Au vu du communiqué publié par HRG, il est clair que l’intégration totale de l’agence devrait être une réalité dans les 12 mois à venir. Les résultats européens d’HRG pèseront peu dans le choix stratégique qui sera alors présenté aux actionnaires. D’autant plus que la société logicielle qu’avait rachetée HRG, l'entreprise Fraedom devenue Spendvision, a ensuite été vendue à VISA. Preuve sans doute que si la marque demeure, l’organisation mise en place par HRG sera très vite intégrée à Amex GBT.

Peut-on évoquer d’autres consolidation de ce type ?. On a susurré beaucoup de choses ces deux dernières années. On avait d’abord évoqué le rachat possible de Carlson Wagonlit Travel par Expedia, maison mère d’Egencia. Il y a bien eu des discussions mais qui ont été très vite abandonnées. Voilà qu’elles reviennent aujourd’hui sur le tapis d’autant que les experts l’affirment : ce serait sans aucun doute l’une des alliances les plus puissantes du voyage d’affaires ces prochaines années.

Mais Expedia s’intéresse aussi à d’autres agences comme FCM Travel Solutions dont le potentiel technologique est fort et la progression commerciale rapide. Au-delà, il reste toujours BCD, puissante TMC aujourd’hui classée devant Carlson Wagonlit Travel. On sait, là aussi, que le groupe Expedia pourrait être intéressé par un rapprochement avec la TMC. Pures supputations nous disent en off les intéressés.

Enfin, il ne faut pas négliger les petites agences locales qui prennent des positions sur les marchés publics dans leur pays et qui, par association avec d’autres structures, sont des concurrents encombrants qui visent des entreprises de taille moyenne, le marché qui va croître ces cinq prochaines années. Là encore, des acquisitions sont à imaginer très rapidement.

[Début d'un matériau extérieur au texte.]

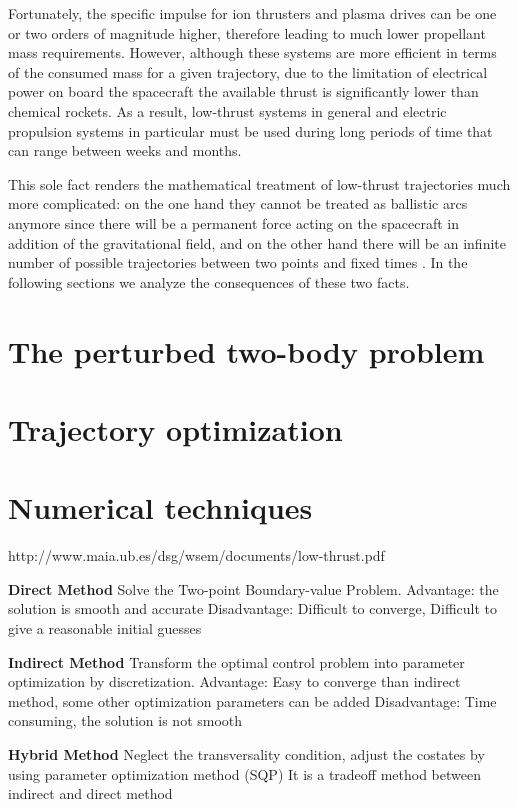 Fortunately, the specific impulse for ion thrusters and plasma drives can be one or two orders of magnitude higher, therefore leading to much lower propellant mass requirements. However, although these systems are more efficient in terms of the consumed mass for a given trajectory, due to the limitation of electrical power on board the spacecraft the available thrust is significantly lower than chemical rockets. As a result, low-thrust systems in general and electric propulsion systems in particular must be used during long periods of time that can range between weeks and months.

This sole fact renders the mathematical treatment of low-thrust trajectories much more complicated: on the one hand they cannot be treated as ballistic arcs anymore since there will be a permanent force acting on the spacecraft in addition of the gravitational field, and on the other hand there will be an infinite number of possible trajectories between two points and fixed times \cite{woodcock2002benefits}. In the following sections we analyze the consequences of these two facts.

\section{The perturbed two-body problem}

\section{Trajectory optimization}

\section{Numerical techniques}


http://www.maia.ub.es/dsg/wsem/documents/low-thrust.pdf

\textbf{Direct Method}
Solve the Two-point Boundary-value Problem.
Advantage: the solution is smooth and accurate
Disadvantage: Difficult to converge, Difficult to give a reasonable initial guesses 

\textbf{Indirect Method}
Transform the optimal control problem into parameter 
optimization by discretization.
Advantage: Easy to converge than indirect method, some other optimization parameters can be added
Disadvantage: Time consuming, the solution is not smooth 

\textbf{Hybrid Method}
Neglect the transversality condition, adjust the costates by using parameter optimization method (SQP)
It is a tradeoff method between indirect and direct method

Amex GBT a donc fait le bon choix en tirant le premier sur ce marché appelé à se repenser dans les deux prochaines années. Mais acheter, ne veut pas forcément dire gagner si aucune stratégie concrète n’apparaît. Il est encore trop tôt pour dresser les contours de ce que fera Amex GBT de cette nouvelle acquisition. Doug Anderson, le patron d’Amex GBT, est un gestionnaire futé qui a déjà dans sa manche les prochaines cartes à jouer. Sans doute faudra-t-il attendre quelques mois pour voir se mettre en place une organisation américaine qui donnera le ton aux structures européennes d’HRG. Pour elle, difficile d’être optimiste dans un marché où la consolidation veut dire réduction d’effectifs, intégration des savoir-faire et diminution sensible des investissements.